In 2022, while global commodity prices started to decline, the significant deficits in Bangladesh's current account balance and overall balance of payments led to a sizeable depreciation of the taka.

The pass-through of a sharp depreciation of the local currency accounted for half of the inflation surge in the last financial year of 2022-23, according to the International Monetary Fund (IMF).

Additionally, second-round effects from adjustments in energy prices and imperfections in the commodity market further compounded high inflation, said the Bangladesh Bank in January.

In the past two years, the currency has lost its value by about 35 percent owing largely to a 30 percent decline in the foreign currency reserves.

On Wednesday, the central bank made three major decisions to beef up its fight against inflation. It loosened its age-old grip on the taka as it will now follow the crawling peg, a flexible exchange rate system.

It also made lending rates fully market-based and raised the overnight repurchase agreement rate. The taka has lost its value by 6 percent after the central bank introduced the crawling peg.

Prof Raihan, also the executive director of the South Asian Network on Economic Modeling, said it would take time for the initiatives to take hold.

"We would have benefited had we taken the measures earlier."

The economist said food prices have gone up in global markets, meaning import-dependent nations like Bangladesh have to pay more to buy them. Furthermore, the duties and taxes have not been adjusted adequately to lessen the impacts of the price spiral.
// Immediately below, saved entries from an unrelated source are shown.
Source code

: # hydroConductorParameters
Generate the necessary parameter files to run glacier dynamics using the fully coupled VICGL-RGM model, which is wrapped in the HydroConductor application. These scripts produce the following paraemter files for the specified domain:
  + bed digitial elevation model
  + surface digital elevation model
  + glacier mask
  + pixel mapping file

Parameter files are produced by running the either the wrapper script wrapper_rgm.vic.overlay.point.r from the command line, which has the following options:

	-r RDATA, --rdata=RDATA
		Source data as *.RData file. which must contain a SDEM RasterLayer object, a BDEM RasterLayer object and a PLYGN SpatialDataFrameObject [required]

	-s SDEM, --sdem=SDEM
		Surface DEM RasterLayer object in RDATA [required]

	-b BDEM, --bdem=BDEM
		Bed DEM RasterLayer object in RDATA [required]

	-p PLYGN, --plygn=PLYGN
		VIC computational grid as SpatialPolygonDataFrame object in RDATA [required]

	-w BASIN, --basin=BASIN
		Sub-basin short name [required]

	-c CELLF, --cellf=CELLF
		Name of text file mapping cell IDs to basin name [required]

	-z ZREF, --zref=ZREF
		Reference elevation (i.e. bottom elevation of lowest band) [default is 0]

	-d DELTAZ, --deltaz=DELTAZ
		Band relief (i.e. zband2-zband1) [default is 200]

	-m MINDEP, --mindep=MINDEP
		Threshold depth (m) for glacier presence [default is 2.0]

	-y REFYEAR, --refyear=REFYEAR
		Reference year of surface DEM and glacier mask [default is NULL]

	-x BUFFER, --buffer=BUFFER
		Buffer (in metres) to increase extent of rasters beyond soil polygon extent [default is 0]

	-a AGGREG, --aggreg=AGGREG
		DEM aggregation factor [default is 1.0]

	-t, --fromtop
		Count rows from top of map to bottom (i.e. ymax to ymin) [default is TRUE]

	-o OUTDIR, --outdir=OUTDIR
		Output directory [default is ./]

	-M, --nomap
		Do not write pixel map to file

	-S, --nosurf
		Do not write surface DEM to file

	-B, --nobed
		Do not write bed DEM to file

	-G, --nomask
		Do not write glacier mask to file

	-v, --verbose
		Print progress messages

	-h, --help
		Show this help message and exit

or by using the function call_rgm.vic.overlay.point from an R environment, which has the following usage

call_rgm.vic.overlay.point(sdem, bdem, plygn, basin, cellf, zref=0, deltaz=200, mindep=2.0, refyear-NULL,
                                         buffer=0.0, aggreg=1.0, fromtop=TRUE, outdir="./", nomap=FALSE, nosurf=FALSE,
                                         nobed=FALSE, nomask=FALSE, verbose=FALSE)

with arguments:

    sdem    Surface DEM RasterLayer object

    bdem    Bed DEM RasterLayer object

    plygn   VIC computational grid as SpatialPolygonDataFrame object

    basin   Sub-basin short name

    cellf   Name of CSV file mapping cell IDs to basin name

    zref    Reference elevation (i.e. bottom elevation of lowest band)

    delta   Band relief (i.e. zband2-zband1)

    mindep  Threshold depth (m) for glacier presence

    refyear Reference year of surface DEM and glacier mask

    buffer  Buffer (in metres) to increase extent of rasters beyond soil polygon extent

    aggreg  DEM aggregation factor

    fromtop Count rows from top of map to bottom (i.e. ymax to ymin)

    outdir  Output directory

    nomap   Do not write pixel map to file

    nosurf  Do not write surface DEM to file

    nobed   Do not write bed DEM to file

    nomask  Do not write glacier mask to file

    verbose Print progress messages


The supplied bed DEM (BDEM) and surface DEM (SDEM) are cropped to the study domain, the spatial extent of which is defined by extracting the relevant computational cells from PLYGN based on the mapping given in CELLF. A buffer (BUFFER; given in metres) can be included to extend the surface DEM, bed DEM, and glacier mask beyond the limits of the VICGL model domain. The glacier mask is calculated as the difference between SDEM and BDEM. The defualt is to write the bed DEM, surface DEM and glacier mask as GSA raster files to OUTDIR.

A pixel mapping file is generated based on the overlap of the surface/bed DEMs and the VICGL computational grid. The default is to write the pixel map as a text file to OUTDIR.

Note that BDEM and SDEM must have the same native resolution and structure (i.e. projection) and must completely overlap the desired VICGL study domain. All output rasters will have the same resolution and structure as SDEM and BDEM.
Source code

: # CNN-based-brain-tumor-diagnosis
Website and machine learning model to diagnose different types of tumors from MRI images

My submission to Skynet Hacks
"There are also anomalies in the market. Besides, only a few companies import items, so there is a lack of competition."

Another blow for Bangladesh is coming from the declining foreign exchange reserves. Since the reserves are not improving, the IMF has drastically slashed the net international reserves requirement for the fourth tranche of the $4.7 billion loans.

Commodity prices are projected to experience a slight downturn in 2024 and 2025 but are expected to remain above pre-pandemic levels, according to the World Bank.

Despite the drop in April, the overall inflation has stayed above the government's target for the current financial year, which ends in June. The government has aimed to limit the average inflation to 7.5 percent in FY24.

The CPI surged to a 12-year high of 9.02 percent in FY23.

According to the IMF, inflation is projected to remain elevated at approximately 9.4 percent in FY24 but is anticipated to decline to around 7.2 percent in FY25, on the back of the continued tighter policy mix and projected lower global food and commodity prices.

"Nevertheless, uncertainties surrounding the outlook remain high, with risks predominantly leaning towards the downside."